## Work instructions
Pictures are to be left out. Copy exactly, and only, the lines from the start of the entries below to the line with "(b) provide services", both included.

_ _ _ _

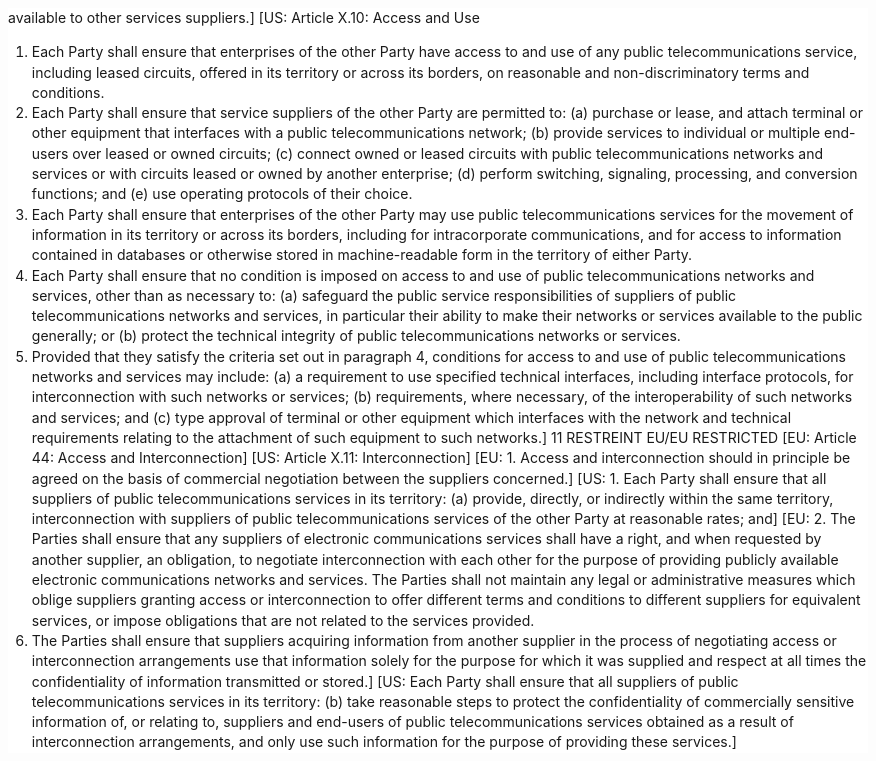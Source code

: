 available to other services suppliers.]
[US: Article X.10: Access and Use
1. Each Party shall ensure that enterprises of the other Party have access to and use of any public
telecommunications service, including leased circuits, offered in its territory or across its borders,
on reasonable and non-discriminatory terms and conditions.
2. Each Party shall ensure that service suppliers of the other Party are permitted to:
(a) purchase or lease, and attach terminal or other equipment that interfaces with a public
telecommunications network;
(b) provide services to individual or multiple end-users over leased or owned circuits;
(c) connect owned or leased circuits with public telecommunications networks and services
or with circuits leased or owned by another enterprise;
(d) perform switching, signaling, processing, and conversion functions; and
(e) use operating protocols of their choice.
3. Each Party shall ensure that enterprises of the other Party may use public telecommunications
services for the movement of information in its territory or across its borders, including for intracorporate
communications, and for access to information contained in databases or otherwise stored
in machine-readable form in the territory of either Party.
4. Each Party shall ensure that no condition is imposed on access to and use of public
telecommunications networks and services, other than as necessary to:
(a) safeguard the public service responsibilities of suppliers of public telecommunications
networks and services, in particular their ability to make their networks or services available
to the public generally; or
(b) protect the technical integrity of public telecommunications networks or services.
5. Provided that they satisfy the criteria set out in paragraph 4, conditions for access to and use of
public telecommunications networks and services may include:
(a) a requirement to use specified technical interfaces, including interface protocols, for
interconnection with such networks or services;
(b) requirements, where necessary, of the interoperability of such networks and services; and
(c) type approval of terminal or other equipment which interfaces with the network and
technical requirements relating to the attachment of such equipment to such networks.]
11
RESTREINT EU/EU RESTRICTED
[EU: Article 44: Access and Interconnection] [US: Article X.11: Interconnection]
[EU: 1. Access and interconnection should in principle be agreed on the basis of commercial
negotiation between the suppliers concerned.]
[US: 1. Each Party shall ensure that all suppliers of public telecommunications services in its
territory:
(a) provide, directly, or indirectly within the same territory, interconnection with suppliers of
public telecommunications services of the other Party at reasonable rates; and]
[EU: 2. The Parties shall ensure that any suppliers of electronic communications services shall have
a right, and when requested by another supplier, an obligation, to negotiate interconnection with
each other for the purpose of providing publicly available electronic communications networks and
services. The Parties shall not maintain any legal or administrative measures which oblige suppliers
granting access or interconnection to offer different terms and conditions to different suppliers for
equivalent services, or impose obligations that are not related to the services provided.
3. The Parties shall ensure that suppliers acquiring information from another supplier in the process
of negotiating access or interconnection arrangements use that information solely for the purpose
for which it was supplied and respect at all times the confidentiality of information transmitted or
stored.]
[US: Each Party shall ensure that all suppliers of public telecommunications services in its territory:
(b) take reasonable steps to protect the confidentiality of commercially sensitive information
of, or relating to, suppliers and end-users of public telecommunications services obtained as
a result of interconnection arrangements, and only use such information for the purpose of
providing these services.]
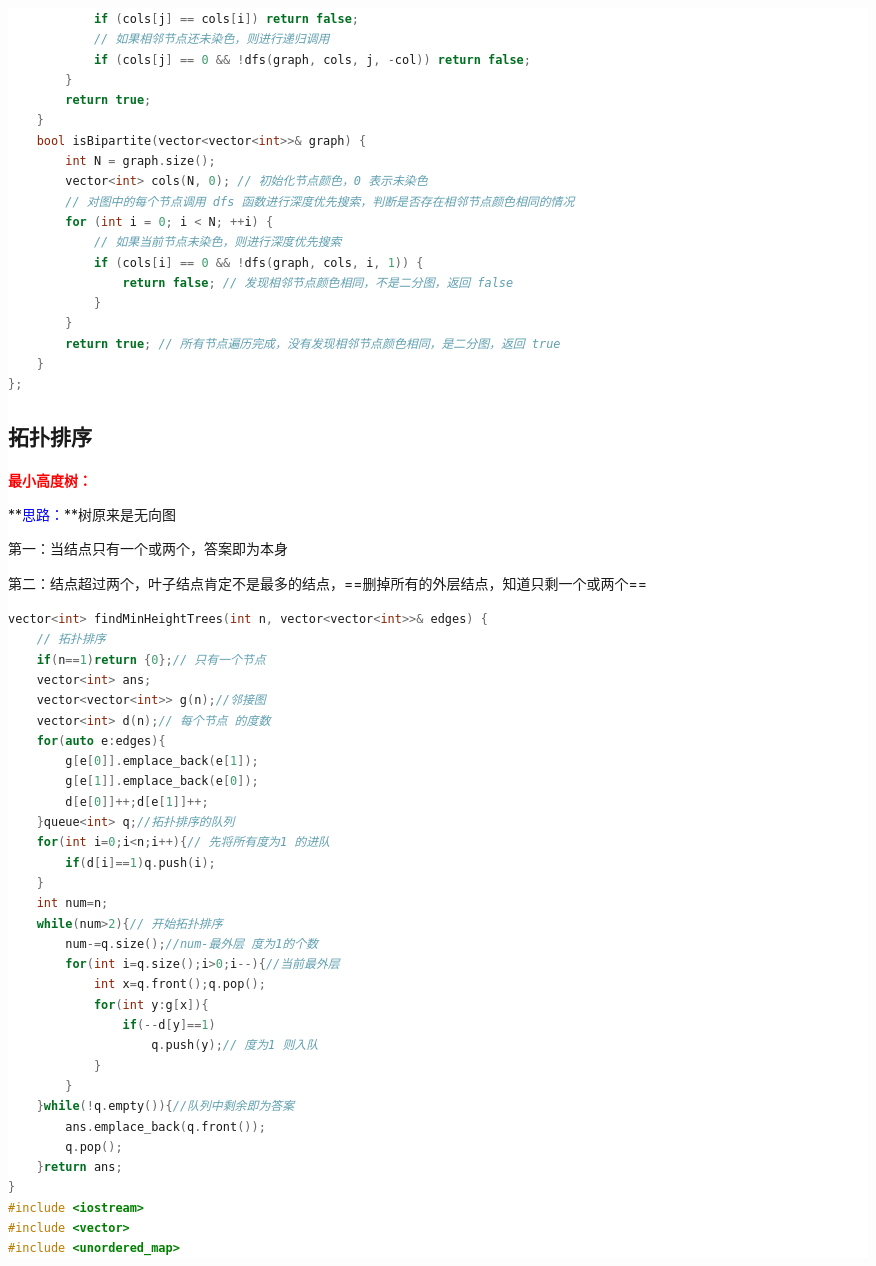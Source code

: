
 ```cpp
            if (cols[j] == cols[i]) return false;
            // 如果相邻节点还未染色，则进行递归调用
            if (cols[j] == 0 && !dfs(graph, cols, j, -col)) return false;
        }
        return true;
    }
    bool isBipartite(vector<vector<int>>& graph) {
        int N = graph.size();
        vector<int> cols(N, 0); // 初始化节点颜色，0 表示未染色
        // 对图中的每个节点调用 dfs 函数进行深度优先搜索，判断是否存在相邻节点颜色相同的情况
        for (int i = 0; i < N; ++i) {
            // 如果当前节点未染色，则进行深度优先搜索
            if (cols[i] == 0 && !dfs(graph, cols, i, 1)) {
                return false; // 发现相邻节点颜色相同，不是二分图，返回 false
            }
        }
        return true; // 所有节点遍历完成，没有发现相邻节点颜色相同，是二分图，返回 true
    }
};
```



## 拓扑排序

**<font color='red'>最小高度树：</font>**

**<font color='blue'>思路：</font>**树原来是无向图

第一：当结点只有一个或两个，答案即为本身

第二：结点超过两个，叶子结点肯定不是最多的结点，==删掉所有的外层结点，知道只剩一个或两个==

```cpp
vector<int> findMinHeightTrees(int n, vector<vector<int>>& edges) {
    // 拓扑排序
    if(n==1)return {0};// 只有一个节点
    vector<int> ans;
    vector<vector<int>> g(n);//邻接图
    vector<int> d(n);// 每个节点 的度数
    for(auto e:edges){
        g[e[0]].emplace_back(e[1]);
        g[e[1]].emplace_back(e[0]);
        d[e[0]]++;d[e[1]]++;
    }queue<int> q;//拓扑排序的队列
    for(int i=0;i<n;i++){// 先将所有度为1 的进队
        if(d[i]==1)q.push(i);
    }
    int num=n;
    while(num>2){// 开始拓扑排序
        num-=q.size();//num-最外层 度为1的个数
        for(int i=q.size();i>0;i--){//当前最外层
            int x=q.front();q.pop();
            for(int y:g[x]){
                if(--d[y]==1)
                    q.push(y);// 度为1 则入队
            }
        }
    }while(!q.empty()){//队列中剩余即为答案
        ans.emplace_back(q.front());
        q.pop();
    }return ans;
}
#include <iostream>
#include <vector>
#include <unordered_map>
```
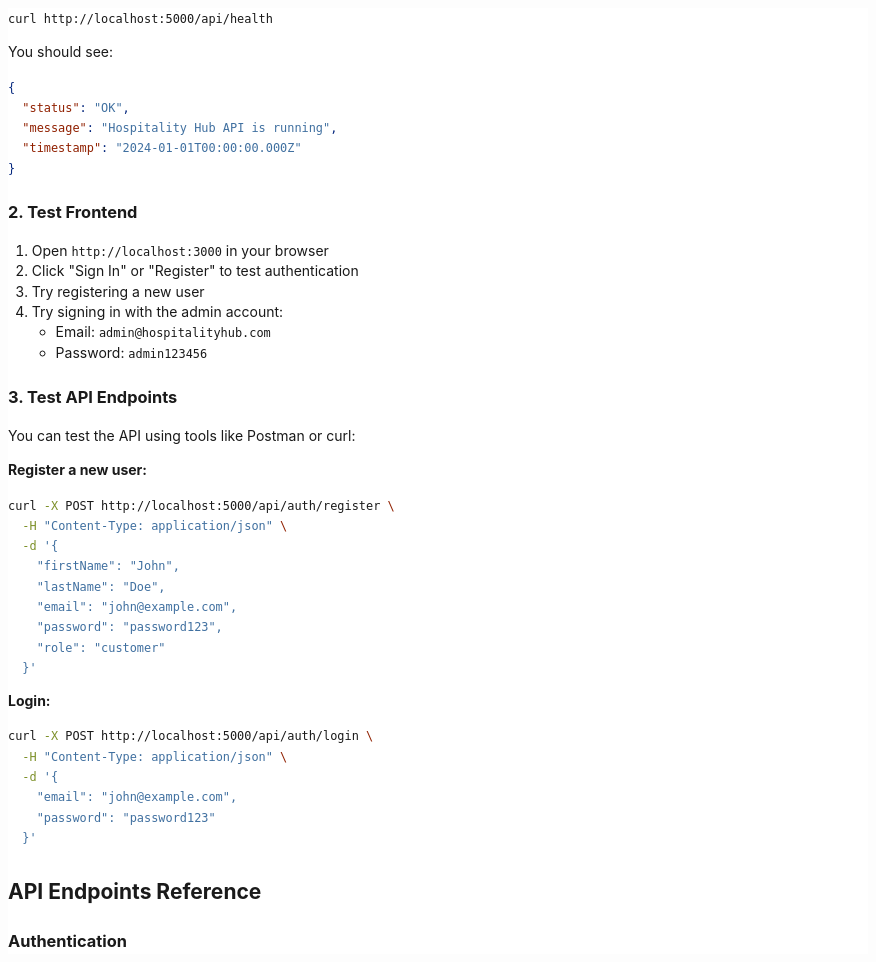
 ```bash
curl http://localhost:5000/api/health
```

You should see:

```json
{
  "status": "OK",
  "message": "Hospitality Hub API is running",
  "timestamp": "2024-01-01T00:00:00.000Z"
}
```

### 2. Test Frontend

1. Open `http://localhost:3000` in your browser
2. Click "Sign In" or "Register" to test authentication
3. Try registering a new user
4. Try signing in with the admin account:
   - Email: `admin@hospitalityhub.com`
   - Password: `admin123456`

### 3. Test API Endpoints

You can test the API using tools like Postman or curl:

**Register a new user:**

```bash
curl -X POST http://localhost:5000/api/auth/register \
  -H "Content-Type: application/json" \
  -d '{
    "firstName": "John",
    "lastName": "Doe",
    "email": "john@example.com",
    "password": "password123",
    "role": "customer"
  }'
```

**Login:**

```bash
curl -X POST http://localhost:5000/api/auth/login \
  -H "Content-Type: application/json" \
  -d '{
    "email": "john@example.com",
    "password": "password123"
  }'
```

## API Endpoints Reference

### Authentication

_ _ _ _

## Result
Source code

: available to other services suppliers.]
[US: Article X.10: Access and Use
1. Each Party shall ensure that enterprises of the other Party have access to and use of any public
telecommunications service, including leased circuits, offered in its territory or across its borders,
on reasonable and non-discriminatory terms and conditions.
2. Each Party shall ensure that service suppliers of the other Party are permitted to:
(a) purchase or lease, and attach terminal or other equipment that interfaces with a public
telecommunications network;
(b) provide services to individual or multiple end-users over leased or owned circuits;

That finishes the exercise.